I found some on Lowes' clearance for 10 cents each today! Once I deadheaded them and removed a few brown leaves, they looked great. Soil was moist, roots looked good- well- a bit rootbound but I'm not worried. I love bargains!
Hi, Michele and all. Glad to know my "orphaned" Lowe's bargain dianthus are still doing well for you. I've had so many hundreds of them that I've been able to experiment with planting them in many different areas of my yard. They seem to thrive best and return from year to year (some of mine bloomed right through the winter this year!) when they are in filtered light or partial shade.
In regard to the "annual" labeling on the plants, remember that the growers are selling for a widespread audience and in most areas, the dianthus would be annuals. We just happen to be lucky in Florida that some annuals will return from year to year or live throughout the seasons as if they are perennials. I've had this happen also with Torenia (Wishbone Flower), some snapdragons, Impatiens, and some others.
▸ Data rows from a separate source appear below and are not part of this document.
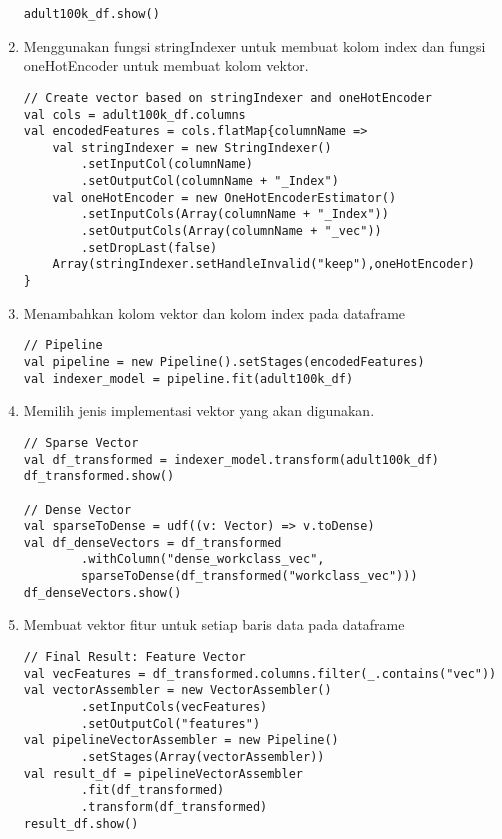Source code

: \begin{enumerate}
\begin{lstlisting}[basicstyle=\ttfamily, frame=single,
	columns=fullflexible, keepspaces=true, breaklines=true, label=ls_kepatuhan_1_1_1_logo_sharif_judge, caption=Main method]
adult100k_df.show()	
\end{lstlisting}

\item Menggunakan fungsi stringIndexer untuk membuat kolom index dan fungsi oneHotEncoder untuk membuat kolom vektor.
\begin{lstlisting}[basicstyle=\ttfamily, frame=single,
	columns=fullflexible, keepspaces=true, breaklines=true, label=ls_kepatuhan_1_1_1_logo_sharif_judge, caption=Main method]
// Create vector based on stringIndexer and oneHotEncoder
val cols = adult100k_df.columns
val encodedFeatures = cols.flatMap{columnName =>
	val stringIndexer = new StringIndexer()
		.setInputCol(columnName)
		.setOutputCol(columnName + "_Index")
	val oneHotEncoder = new OneHotEncoderEstimator()
		.setInputCols(Array(columnName + "_Index"))
		.setOutputCols(Array(columnName + "_vec"))
		.setDropLast(false)
	Array(stringIndexer.setHandleInvalid("keep"),oneHotEncoder)
}	
\end{lstlisting}

\item Menambahkan kolom vektor dan kolom index pada dataframe
\begin{lstlisting}[basicstyle=\ttfamily, frame=single,
	columns=fullflexible, keepspaces=true, breaklines=true, label=ls_kepatuhan_1_1_1_logo_sharif_judge, caption=Main method]
// Pipeline
val pipeline = new Pipeline().setStages(encodedFeatures)
val indexer_model = pipeline.fit(adult100k_df)
\end{lstlisting}

\item Memilih jenis implementasi vektor yang akan digunakan.
\begin{lstlisting}[basicstyle=\ttfamily, frame=single,
	columns=fullflexible, keepspaces=true, breaklines=true, label=ls_kepatuhan_1_1_1_logo_sharif_judge, caption=Main method]
// Sparse Vector
val df_transformed = indexer_model.transform(adult100k_df)
df_transformed.show()

// Dense Vector
val sparseToDense = udf((v: Vector) => v.toDense)
val df_denseVectors = df_transformed
		.withColumn("dense_workclass_vec",
		sparseToDense(df_transformed("workclass_vec")))
df_denseVectors.show()	
\end{lstlisting}

\newpage
\item Membuat vektor fitur untuk setiap baris data pada dataframe
\begin{lstlisting}[basicstyle=\ttfamily, frame=single,
	columns=fullflexible, keepspaces=true, breaklines=true, label=ls_kepatuhan_1_1_1_logo_sharif_judge, caption=Main method]
// Final Result: Feature Vector
val vecFeatures = df_transformed.columns.filter(_.contains("vec"))
val vectorAssembler = new VectorAssembler()
		.setInputCols(vecFeatures)
		.setOutputCol("features")
val pipelineVectorAssembler = new Pipeline()
		.setStages(Array(vectorAssembler))
val result_df = pipelineVectorAssembler
		.fit(df_transformed)
		.transform(df_transformed)
result_df.show()
\end{lstlisting}


\end{enumerate}

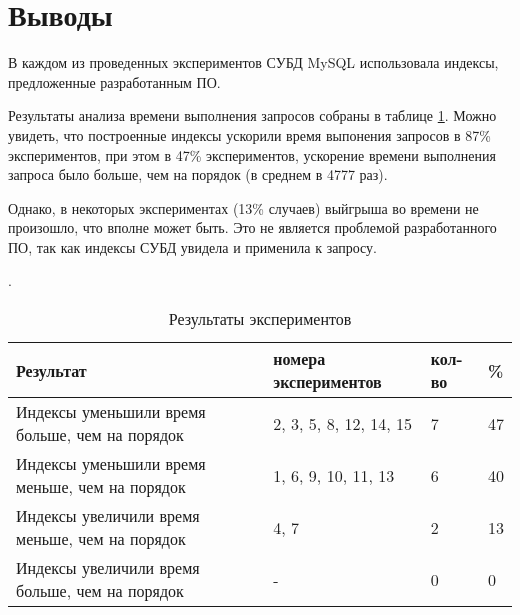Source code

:\section{Выводы}

В каждом из проведенных экспериментов СУБД MySQL использовала индексы, предложенные разработанным ПО. 

Результаты анализа времени выполнения запросов собраны в таблице \ref{table:list_experiments_result}. Можно увидеть, что построенные индексы ускорили время выпонения запросов в 87\% экспериментов, при этом в 47\% экспериментов, ускорение времени выполнения запроса было больше, чем на порядок (в среднем в 4777 раз).

Однако, в некоторых экспериментах (13\% случаев) выйгрыша во времени не произошло, что вполне может быть. Это не является проблемой разработанного ПО, так как индексы СУБД увидела и применила к запросу.

\begin{table}[h]
\caption{Результаты экспериментов}\label{table:list_experiments_result}.
\medskip
\begin{tabular}{|p{6cm}|l|l|l|}
\hline
Результат & номера экспериментов & кол-во & \%\\
\hline
Индексы уменьшили время больше, чем на порядок & 2, 3, 5, 8, 12, 14, 15 & 7 & 47\\\hline
Индексы уменьшили время меньше, чем на порядок & 1, 6, 9, 10, 11, 13 & 6& 40 \\\hline
Индексы увеличили время меньше, чем на порядок & 4, 7 & 2& 13\\\hline
Индексы увеличили время больше, чем на порядок & - & 0& 0\\\hline

\end{tabular}
\end{table}
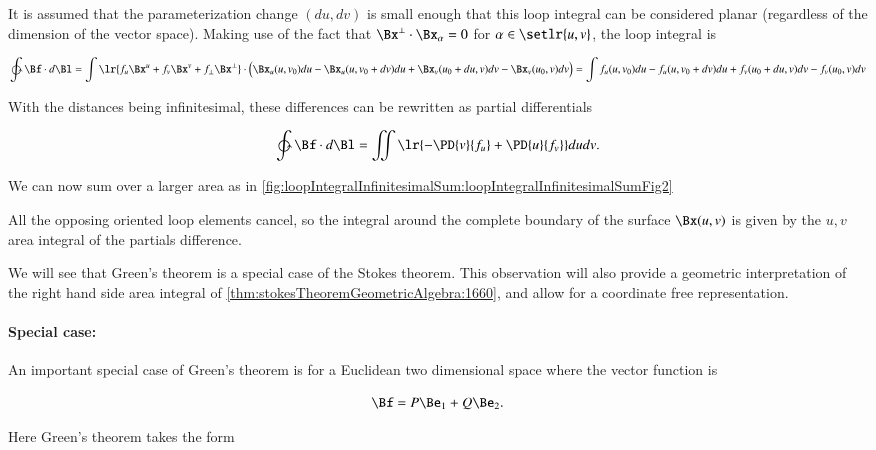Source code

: It is assumed that the parameterization change \((du, dv)\) is small enough that this loop integral can be considered planar (regardless of the dimension of the vector space).
Making use of the fact that \(\Bx^\perp \cdot \Bx_\alpha = 0\) for \(\alpha \in \setlr{u,v}\), the loop integral is

\begin{dmath}\label{eqn:stokesTheoremGeometricAlgebra:1620}
\ointctrclockwise \Bf \cdot d\Bl
=
\int
\lr{
f_u \Bx^u + f_v \Bx^v + f_\perp \Bx^\perp
}
\cdot
\Bigl(
\Bx_u(u, v_0) du - \Bx_u(u, v_0 + dv) du
+\Bx_v(u_0 + du, v) dv - \Bx_v(u_0, v) dv
\Bigr)
=
\int
f_u(u, v_0) du - f_u(u, v_0 + dv) du
+
f_v(u_0 + du, v) dv - f_v(u_0, v) dv
\end{dmath}

With the distances being infinitesimal, these differences can be rewritten as partial differentials

\begin{dmath}\label{eqn:stokesTheoremGeometricAlgebra:1860}
\ointctrclockwise \Bf \cdot d\Bl
=
\iint \lr{
-\PD{v}{f_u}
+\PD{u}{f_v}
}
du dv.
\end{dmath}

We can now sum over a larger area as in \cref{fig:loopIntegralInfinitesimalSum:loopIntegralInfinitesimalSumFig2}


All the opposing oriented loop elements cancel, so the integral around the complete boundary of the surface \(\Bx(u, v)\) is given by the \(u,v\) area integral of the partials difference.

We will see that Green's theorem is a special case of the Stokes theorem.
This observation will also provide a geometric interpretation of the right hand side area integral of \cref{thm:stokesTheoremGeometricAlgebra:1660}, and allow for a coordinate free representation.

\paragraph{Special case:}

An important special case of Green's theorem is for a Euclidean two dimensional space where the vector function is

\begin{dmath}\label{eqn:stokesTheoremGeometricAlgebra:1720}
\Bf = P \Be_1 + Q \Be_2.
\end{dmath}

Here Green's theorem takes the form

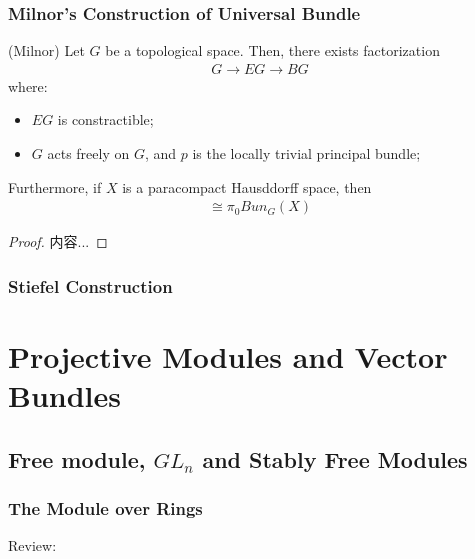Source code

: \documentclass[Total.tex]{subfiles}
\begin{document}
			
			\subsection{Milnor's Construction of Universal Bundle}
				\begin{theorem}
					(Milnor) Let $G$ be a topological space. Then, there exists factorization
					\begin{gather*}
						G\rightarrow EG\rightarrow BG
					\end{gather*}
					where:
					\begin{itemize}
						\item $EG$ is constractible;
						\item $G$ acts freely on $G$, and $p$ is the locally trivial principal bundle;
					\end{itemize}
					
					Furthermore, if $X$ is a paracompact Hausddorff space, then
					\begin{gather*}
						[X,BG]\cong \pi_0 Bun_G(X)
					\end{gather*}
				\end{theorem}
				\begin{proof}
					内容...
				\end{proof}
				
			\subsection{Stiefel Construction}
	\chapter{Projective Modules and Vector Bundles}
	\section{Free module, $GL_n$ and Stably Free Modules}
	
	\subsection{The Module over Rings}
	
	Review:
	
\end{document}
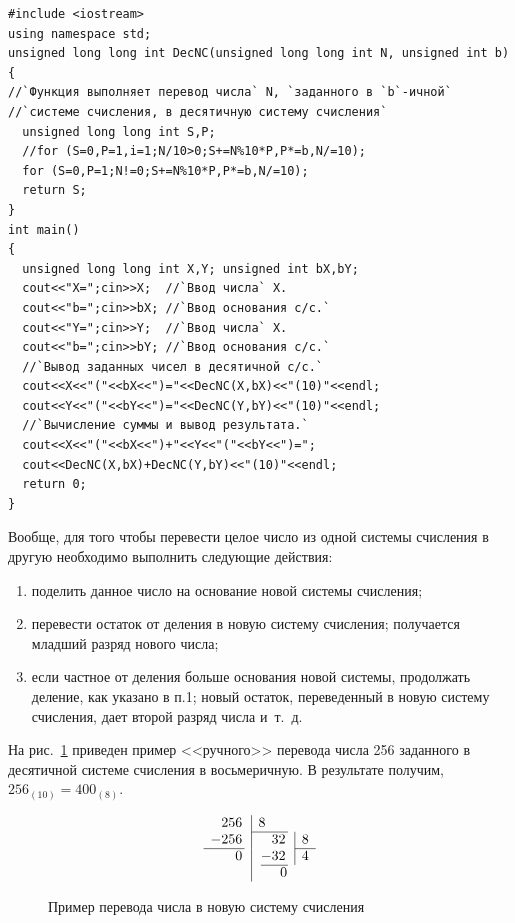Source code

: \begin{lstlisting}
#include <iostream>
using namespace std;
unsigned long long int DecNC(unsigned long long int N, unsigned int b)
{
//`Функция выполняет перевод числа` N, `заданного в `b`-ичной`
//`системе счисления, в десятичную систему счисления`
  unsigned long long int S,P;
  //for (S=0,P=1,i=1;N/10>0;S+=N%10*P,P*=b,N/=10);
  for (S=0,P=1;N!=0;S+=N%10*P,P*=b,N/=10);
  return S;
}
int main()
{
  unsigned long long int X,Y; unsigned int bX,bY;
  cout<<"X=";cin>>X;  //`Ввод числа` X.
  cout<<"b=";cin>>bX; //`Ввод основания с/с.`
  cout<<"Y=";cin>>Y;  //`Ввод числа` X.
  cout<<"b=";cin>>bY; //`Ввод основания с/с.`
  //`Вывод заданных чисел в десятичной с/с.`
  cout<<X<<"("<<bX<<")="<<DecNC(X,bX)<<"(10)"<<endl;
  cout<<Y<<"("<<bY<<")="<<DecNC(Y,bY)<<"(10)"<<endl;
  //`Вычисление суммы и вывод результата.`
  cout<<X<<"("<<bX<<")+"<<Y<<"("<<bY<<")=";
  cout<<DecNC(X,bX)+DecNC(Y,bY)<<"(10)"<<endl;
  return 0;
}
\end{lstlisting}



Вообще, для того чтобы перевести целое число из одной системы счисления в другую необходимо выполнить следующие
действия:

\begin{enumerate}
\item поделить данное число на основание новой системы счисления;
\item перевести остаток от деления в новую систему счисления; получается младший разряд нового числа;
\item если частное от деления больше основания новой системы, продолжать деление, как указано в п.1; новый остаток,
переведенный в новую систему счисления, дает второй разряд числа и~т.~д.
\end{enumerate}
На рис.~\ref{ch04:refDrawing0} 
приведен пример <<ручного>> перевода числа 256 заданного в десятичной системе 
счисления в восьмеричную. В
результате получим,  $256_{(10)}=400_{(8)}$.
\begin{figure}[h]
\begin{minipage}[b]{0.5\textwidth}
$$
\begin{array}{r@{\,}l|l@{\,}l@{\,}l|l}
256 && \multicolumn{4}{l}8\\\cline{3-4}
- 256 &&& \phantom{-}32 &&8\\\cline{1-1}\cline{6-6}
 0 &&& - 32 && 4 \\\cline{4-4}
  && \multicolumn{4}{c}0\\
\end{array}
$$
\caption{Пример перевода числа в новую систему счисления}
\label{ch04:refDrawing0}
\end{minipage}
\end{figure}

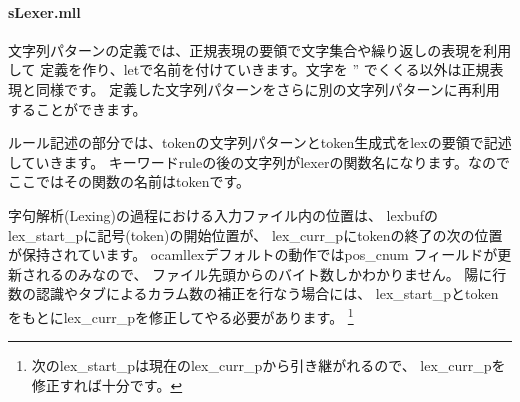 \documentclass[mingoth,a4paper]{jsarticle}
\begin{document}

\par
\paragraph{sLexer.mll}
文字列パターンの定義では、正規表現の要領で文字集合や繰り返しの表現を利用して
定義を作り、letで名前を付けていきます。文字を '' でくくる以外は正規表現と同様です。
定義した文字列パターンをさらに別の文字列パターンに再利用することができます。

ルール記述の部分では、tokenの文字列パターンとtoken生成式をlexの要領で記述していきます。
キーワードruleの後の文字列がlexerの関数名になります。なのでここではその関数の名前はtokenです。

字句解析(Lexing)の過程における入力ファイル内の位置は、
lexbufのlex\_start\_pに記号(token)の開始位置が、
lex\_curr\_pにtokenの終了の次の位置が保持されています。
ocamllexデフォルトの動作ではpos\_cnum フィールドが更新されるのみなので、
ファイル先頭からのバイト数しかわかりません。
陽に行数の認識やタブによるカラム数の補正を行なう場合には、
lex\_start\_pとtokenをもとにlex\_curr\_pを修正してやる必要があります。
\footnote{次のlex\_start\_pは現在のlex\_curr\_pから引き継がれるので、
lex\_curr\_pを修正すれば十分です。}
\end{document}
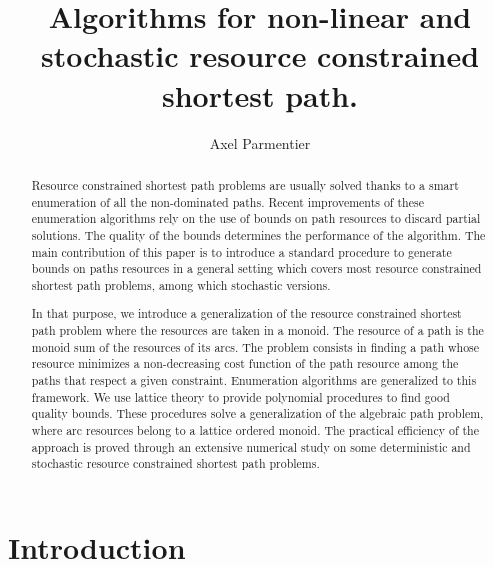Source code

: \documentclass[11pt]{amsart}
\theoremstyle{plain}
\theoremstyle{remark}
\begin{document}
\title{Algorithms for non-linear and stochastic resource constrained shortest path.}

\author{Axel Parmentier}

\address{A. Parmentier, \'Ecole Nationale des Ponts et Chauss\'ees, CERMICS, 6-8 avenue Blaise Pascal, Cit\'e Descartes, 77455 Marne-la-Vall\'ee, Cedex 2, France}





\begin{abstract}

Resource constrained shortest path problems are usually solved thanks to a smart enumeration of all the non-dominated paths. Recent improvements of these enumeration algorithms rely on the use of bounds on path resources to discard partial solutions. 
The quality of the bounds determines the performance of the algorithm. The main contribution of this paper is to introduce a standard procedure to generate bounds on paths resources in a general setting which covers most resource constrained shortest path problems, among which stochastic versions. 

In that purpose, we introduce a generalization of the resource constrained shortest path problem where the resources are taken in a monoid. The resource of a path is the monoid sum of the resources of its arcs. The problem consists in finding a path whose resource minimizes a non-decreasing cost function of the path resource among the paths that respect a given constraint. 
Enumeration algorithms are generalized to this framework. We use lattice theory to provide polynomial procedures to find good quality bounds. These procedures solve a generalization of the algebraic path problem, where arc resources belong to a lattice ordered monoid. The practical efficiency of the approach is proved through an extensive numerical study on some deterministic and stochastic resource constrained shortest path problems.





\end{abstract}

\maketitle


\section{Introduction} \label{sec:introduction}
\end{document}
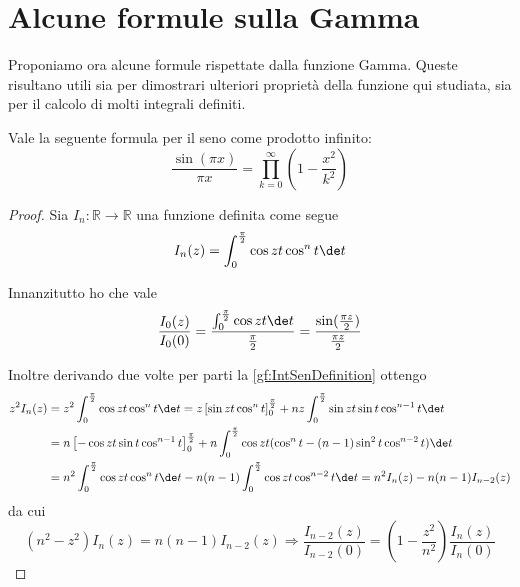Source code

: \section{Alcune formule sulla Gamma}
Proponiamo ora alcune formule rispettate dalla funzione Gamma. Queste risultano utili sia per dimostrari ulteriori proprietà della
funzione qui studiata, sia per il calcolo di molti integrali definiti.

\begin{lemma} \label{gf:ProdottoSeno}
	Vale la seguente formula per il seno come prodotto infinito:
	\begin{equation*}
		\frac{\sin (\pi x)}{\pi x}=\prod_{k=0}^{\infty} \left(1-\frac{x^2}{ k^2}\right)
	\end{equation*}
\end{lemma}
\begin{proof}
	Sia $I_n:\mathbb{R}\to\mathbb{R}$ una funzione definita come segue
	\begin{equation} \label{gf:IntSenDefinition}
		I_n(z)=\int_0^{\frac{\pi}2}{\cos{zt}\cos^nt \de t}
	\end{equation}
	
	Innanzitutto ho che vale
	\begin{equation}\label{gf:SenRis1}
		\frac{I_0(z)}{I_0(0)}=\frac{\int_0^{\frac{\pi}2}{\cos{zt} \de t}}{\frac{\pi}2}=\frac{\sin(\frac {\pi z} 2)}{\frac {\pi z} 2}
	\end{equation}
	
	Inoltre derivando due volte per parti la \cref{gf:IntSenDefinition} ottengo
	\begin{align*}
		z^2 I_n(z) 	& =z^2 \int_0^{\frac{\pi}2}{\cos{zt}\cos^nt \de t}=z\left[ \sin{zt}\cos^nt \right]_0^{\frac{\pi}2}+nz\int_0^{\frac{\pi}2}{\sin{zt}\sin t\cos^{n-1}t \de t} \\
					& =n\left[ -\cos{zt}\sin t\cos^{n-1}t \right]_0^{\frac{\pi}2}+n\int_0^{\frac{\pi}2}{\cos{zt}(\cos^nt-(n-1)\sin^2t\cos^{n-2}t )\de t} \\
					& =n^2 \int_0^{\frac{\pi}2}{\cos{zt}\cos^nt \de t} -n(n-1) \int_0^{\frac{\pi}2}{\cos{zt}\cos^{n-2}t \de t}=n^2 I_n(z)-n(n-1) I_{n-2}(z)
	\end{align*}
	da cui 
	\begin{equation} \label{gf:SenRis2}
		(n^2-z^2)I_n(z)=n(n-1)I_{n-2}(z) \Longrightarrow \frac{I_{n-2}(z)}{I_{n-2}(0)}=\left( 1-\frac{z^2}{n^2} \right) \frac{I_n(z)}{I_n(0)}
	\end{equation}
	

\end{proof}
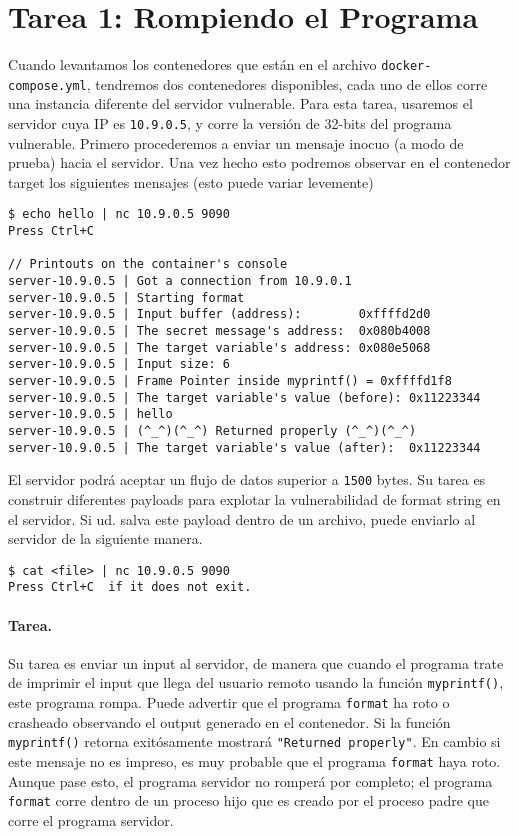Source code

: \section{Tarea 1: Rompiendo el Programa}

Cuando levantamos los contenedores que están en el archivo \texttt{docker-compose.yml}, tendremos dos contenedores disponibles, cada uno de ellos corre una instancia diferente del servidor vulnerable.
Para esta tarea, usaremos el servidor cuya IP es \texttt{10.9.0.5}, y corre la versión de 32-bits del programa vulnerable.
Primero procederemos a enviar un mensaje inocuo (a modo de prueba) hacia el servidor.
Una vez hecho esto podremos observar en el contenedor target los siguientes mensajes (esto puede variar levemente)

\begin{lstlisting}
$ echo hello | nc 10.9.0.5 9090
Press Ctrl+C

// Printouts on the container's console
server-10.9.0.5 | Got a connection from 10.9.0.1
server-10.9.0.5 | Starting format
server-10.9.0.5 | Input buffer (address):        0xffffd2d0
server-10.9.0.5 | The secret message's address:  0x080b4008
server-10.9.0.5 | The target variable's address: 0x080e5068
server-10.9.0.5 | Input size: 6
server-10.9.0.5 | Frame Pointer inside myprintf() = 0xffffd1f8
server-10.9.0.5 | The target variable's value (before): 0x11223344
server-10.9.0.5 | hello
server-10.9.0.5 | (^_^)(^_^) Returned properly (^_^)(^_^)
server-10.9.0.5 | The target variable's value (after):  0x11223344
\end{lstlisting}
 
El servidor podrá aceptar un flujo de datos superior a \texttt{1500} bytes. Su tarea es construir diferentes payloads para explotar la vulnerabilidad de format string en el servidor. Si ud. salva este payload dentro de un archivo, puede enviarlo al servidor de la siguiente manera.

\begin{lstlisting}
$ cat <file> | nc 10.9.0.5 9090
Press Ctrl+C  if it does not exit.
\end{lstlisting}

\paragraph{Tarea.} Su tarea es enviar un input al servidor, de manera que cuando el programa trate de imprimir el input que llega del usuario remoto usando la función \texttt{myprintf()}, este programa rompa. Puede advertir que el programa  \texttt{format} ha roto o crasheado observando el output generado en el contenedor. Si la función \texttt{myprintf()} retorna exitósamente mostrará \texttt{"Returned properly"}. 
En cambio si este mensaje no es impreso, es muy probable que el programa \texttt{format} haya roto.
Aunque pase esto, el programa servidor no romperá por completo; el programa \texttt{format} corre dentro de un proceso hijo que es creado por el proceso padre que corre el programa servidor.


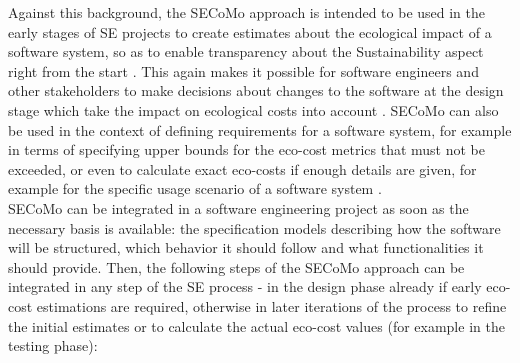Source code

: \documentclass[oribibl]{llncs}
\begin{document}
Against this background, the SECoMo approach is intended to be used in the early stages of SE projects to create estimates about the ecological impact of a software system, so as to enable transparency about the Sustainability aspect right from the start \cite{schulze_cost_2016}. This again makes it possible for software engineers and other stakeholders to make decisions about changes to the software at the design stage which take the impact on ecological costs into account \cite{schulze_cost_2016}. 
SECoMo can also be used in the context of defining requirements for a software system, for example in terms of specifying upper bounds for the eco-cost metrics that must not be exceeded, or even to calculate exact eco-costs if enough details are given, for example for the specific usage scenario of a software system %
\cite{schulze_cost_2016}.\\
SECoMo can be integrated in a software engineering project as soon as the necessary basis is available: the specification models describing how the software will be structured, which behavior it should follow and what functionalities it should provide. %
Then, the following steps of the SECoMo approach can be integrated in any step of the SE process - in the design phase already if early eco-cost estimations are required, otherwise in later iterations of the process to refine the initial estimates or to calculate the actual eco-cost values (for example in the testing phase):\\
\end{document}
The dianthus we are discussing here are probably Dianthus chinensis. If you want a really gorgeous, dependable, constant bloomer for all seasons, try some of what I've heard called "pincushion carnations" -- the low growing, spreading blue-green foliage type with a true multi-petaled mini-carnation flower (I can't find a photo or botanical name of this plant in the plant files, but will try to get a photo of my plant). It is much more attractive than the D. chinensis and has become one of my favorite garden plants. It can take more sun than the D. chinensis and keeps spreading to form a dense mat of attractive foliage and year-round flowers.
Thanks, Jeremy -- I'll keep my eyes out for that one! I'm really fond of the dianthus, as they have been such sturdy little buggers, even blooming past the few freezes we had here this winter. The last haul I took from your bountiful half-acre have started blooming now, too.
BTW -- the Motherlode snapdragons are blooming, too. Some day I'll get off my duff and take some pics.
The snapdragons that I've installed in friends and paid job clients' gardens have been fantastic! They kept growing taller, continuing to bloom for weeks and weeks, and filling out nicely. I only had time to plant a few snapdragons in my own garden, but am especially enjoying one white one that is by my front sidewalk. About 800 (or more!) snapdragons remain, but I think the ladies from the Mandarin Garden Club in Jacksonville may wipe out most of that supply when they come this Friday with 2 vehicles to haul away any available plants for their upcoming plant sale in two weeks.
Most of my dianthus in pots, alas, bit the dust as a result of either/and the freezes or the prolonged drought.
It was great to read all the comments. I had put a couple dianthus in part sun in early fall and they are still going strong. I am a teacher who tends to ignore my garden from fall until spring. So the neglected, yet healthy dianthus plants and the reading this thread spurred me on. I think I must have gotten about 20 around Apr 13 and they are in the ground, looking so cute! I hope they do as well as the fall ones. I think they will-- I pay a lot more attention to my plants in spring & summer!